-- Source records follows --

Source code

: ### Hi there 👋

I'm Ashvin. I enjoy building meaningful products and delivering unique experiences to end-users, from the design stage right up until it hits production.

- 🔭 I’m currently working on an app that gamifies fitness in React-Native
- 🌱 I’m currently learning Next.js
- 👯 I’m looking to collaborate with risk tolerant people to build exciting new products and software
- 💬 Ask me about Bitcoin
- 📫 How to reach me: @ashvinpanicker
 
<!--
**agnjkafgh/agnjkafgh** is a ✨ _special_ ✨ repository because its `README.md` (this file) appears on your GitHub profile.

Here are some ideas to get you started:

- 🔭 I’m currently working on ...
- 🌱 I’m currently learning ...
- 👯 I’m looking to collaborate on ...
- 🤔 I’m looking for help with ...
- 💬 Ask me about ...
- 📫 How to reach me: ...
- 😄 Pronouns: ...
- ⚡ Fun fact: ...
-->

-- Source records concluded --

**Task brief:** When a line in the material above includes the word "currently", copy that line.

**Your solution:**
- 🔭 I’m currently working on an app that gamifies fitness in React-Native
- 🌱 I’m currently learning Next.js
- 🔭 I’m currently working on ...
- 🌱 I’m currently learning ...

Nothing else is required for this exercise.